Vladislav Bolkhovitin wrote:
Cameron Harr wrote:
Cameron Harr wrote:
This is still too high. Considering that each CS is about 1
microsecond you can estimate how many IOPS's it costs you.
Dropping scst_threads down to 2, from 8, with 2 initiators, seems to
make a fairly significant difference, propelling me to a little over
100K IOPs and putting the CS rate around 2:1, sometimes lower. 2
threads gave the best performance compared to 1, 4 and 8.

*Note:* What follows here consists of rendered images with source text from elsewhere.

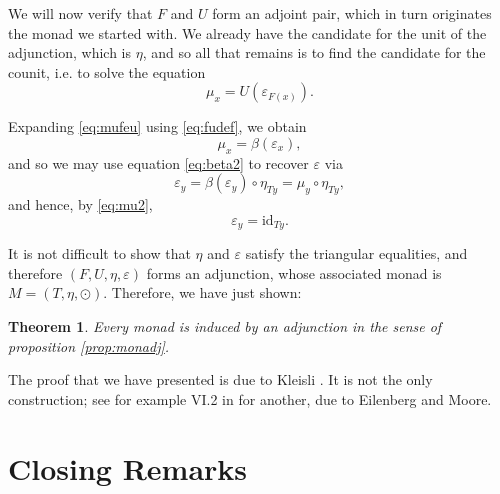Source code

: \documentclass[11pt]{article}
\newtheorem{theorem}{Theorem}
\theoremstyle{nonumberplain}
\newcommand{\id}{\mathrm{id}}
\begin{document}
We will now verify that $F$ and $U$ form an adjoint pair, which in turn originates the monad we started with. We already have the candidate for the unit of the adjunction, which is $\eta$, and so all that remains is to find the candidate for the counit, i.e. to solve the equation
\begin{equation}\label{eq:mufeu}
\mu_x = U(\varepsilon_{F(x)}).
\end{equation}

Expanding \eqref{eq:mufeu} using \eqref{eq:fudef}, we obtain
\begin{equation}
\mu_x = \beta(\varepsilon_{x}),
\end{equation}
and so we may use equation \eqref{eq:beta2} to recover $\varepsilon$ via
\begin{equation}
\varepsilon_y = \beta(\varepsilon_y) \circ \eta_{Ty} = \mu_y \circ \eta_{Ty},
\end{equation}
and hence, by \eqref{eq:mu2},
\begin{equation}
\varepsilon_y = \id_{Ty}.
\end{equation}

It is not difficult to show that $\eta$ and $\varepsilon$ satisfy the triangular equalities, and therefore $(F, U, \eta, \varepsilon)$ forms an adjunction, whose associated monad is $M = (T,\eta,\odot)$. Therefore, we have just shown:

\begin{theorem}
Every monad is induced by an adjunction in the sense of proposition \ref{prop:monadj}.
\end{theorem}

The proof that we have presented is due to Kleisli \cite{kleisli}. It is not the only construction; see for example VI.2 in \cite{maclane} for another, due to Eilenberg and Moore.

\section{Closing Remarks}
\end{document}
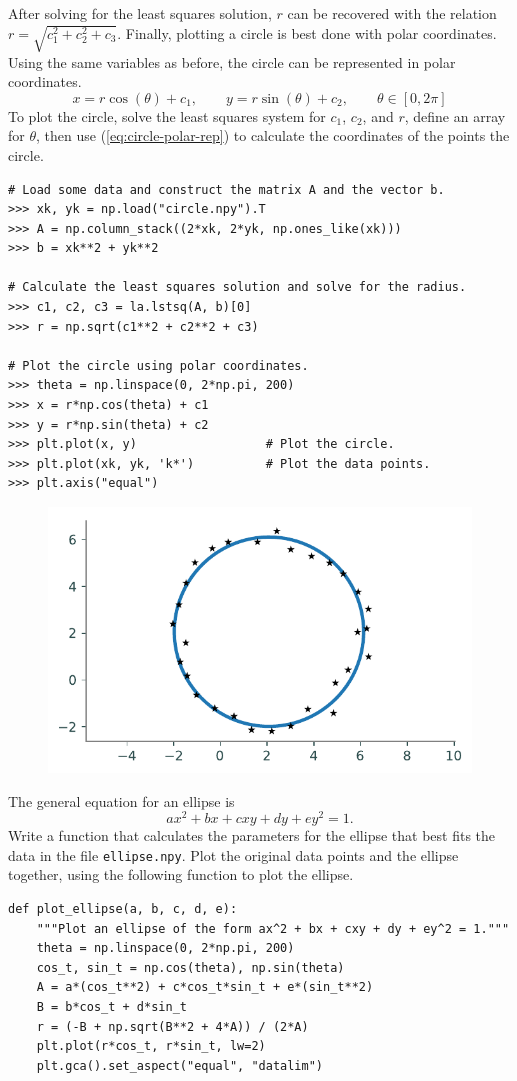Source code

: After solving for the least squares solution, $r$ can be recovered with the relation $r = \sqrt{c_1^2 + c_2^2 + c_3}$.
Finally, plotting a circle is best done with polar coordinates.
Using the same variables as before, the circle can be represented in polar coordinates.
\begin{equation}
x = r\cos(\theta) + c_1, \qquad
y = r\sin(\theta) + c_2, \qquad
\theta\in [0,2\pi]
\label{eq:circle-polar-rep}
\end{equation}
To plot the circle, solve the least squares system for $c_1$, $c_2$, and $r$, define an array for $\theta$, then use (\ref{eq:circle-polar-rep}) to calculate the coordinates of the points the circle.

\begin{lstlisting}
# Load some data and construct the matrix A and the vector b.
>>> xk, yk = np.load("circle.npy").T
>>> A = np.column_stack((2*xk, 2*yk, np.ones_like(xk)))
>>> b = xk**2 + yk**2

# Calculate the least squares solution and solve for the radius.
>>> c1, c2, c3 = la.lstsq(A, b)[0]
>>> r = np.sqrt(c1**2 + c2**2 + c3)

# Plot the circle using polar coordinates.
>>> theta = np.linspace(0, 2*np.pi, 200)
>>> x = r*np.cos(theta) + c1
>>> y = r*np.sin(theta) + c2
>>> plt.plot(x, y)                  # Plot the circle.
>>> plt.plot(xk, yk, 'k*')          # Plot the data points.
>>> plt.axis("equal")
\end{lstlisting}

\begin{figure}[H]
    \includegraphics[width=.7\textwidth]{figures/circle_fit_example.pdf}
\end{figure}

\begin{problem}
The general equation for an ellipse is \[ax^2 + bx + cxy + dy + ey^2 = 1.\]
Write a function that calculates the parameters for the ellipse that best fits the data in the file \texttt{ellipse.npy}.
Plot the original data points and the ellipse together, using the following function to plot the ellipse.

\begin{lstlisting}
def plot_ellipse(a, b, c, d, e):
    """Plot an ellipse of the form ax^2 + bx + cxy + dy + ey^2 = 1."""
    theta = np.linspace(0, 2*np.pi, 200)
    cos_t, sin_t = np.cos(theta), np.sin(theta)
    A = a*(cos_t**2) + c*cos_t*sin_t + e*(sin_t**2)
    B = b*cos_t + d*sin_t
    r = (-B + np.sqrt(B**2 + 4*A)) / (2*A)
    plt.plot(r*cos_t, r*sin_t, lw=2)
    plt.gca().set_aspect("equal", "datalim")
\end{lstlisting}
\end{problem}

Just as a status update, I've gotten my best performance with
scst_threads=3 on 2 initiators, and using a separate QP for each
drive an initiator is writing to. I'm getting pretty consistent
112-115K IOPs using two initiators, each writing with 2 processes to
the same 2 physical targets, using 512B blocks. Adding the second
initiator only bumps me up by about 20K IOPs, but as all the CPUs are
pegged around 99%, I'll take that as a bottleneck. Also, as a note
from Vlad's advice, the CS rate is now around 70K/s on 115K IOPs, so
it's not too bad. Interrupts (where this thread started), are around
200K/s - a lot higher than I thought they'd go, but I'm not
complaining. :)
Actually, what you did is tune your workload so it put nicely on all
the participating threads and CPU cores, so all the threads stay each
on its own CPU core and gracefully pass commands during processing to
each other being busy almost all the time. I.e. you put your system in
some kind of resonance. If you change your workload just a bit or
Linux scheduler changed in the next kernel version, your tuning would
be destroyed.
This "resonance" thought actually crossed my mind. I later went and ran
the test locally and found that I got better performance via SRP than I
did locally (good marketing for you :) ). The local run, using no
networking, gave me around 2 CS/IO. It appeared that when I added the
second initiator, the requests from the 2 initiators for a single target
would get coalesced, which would improve the performance.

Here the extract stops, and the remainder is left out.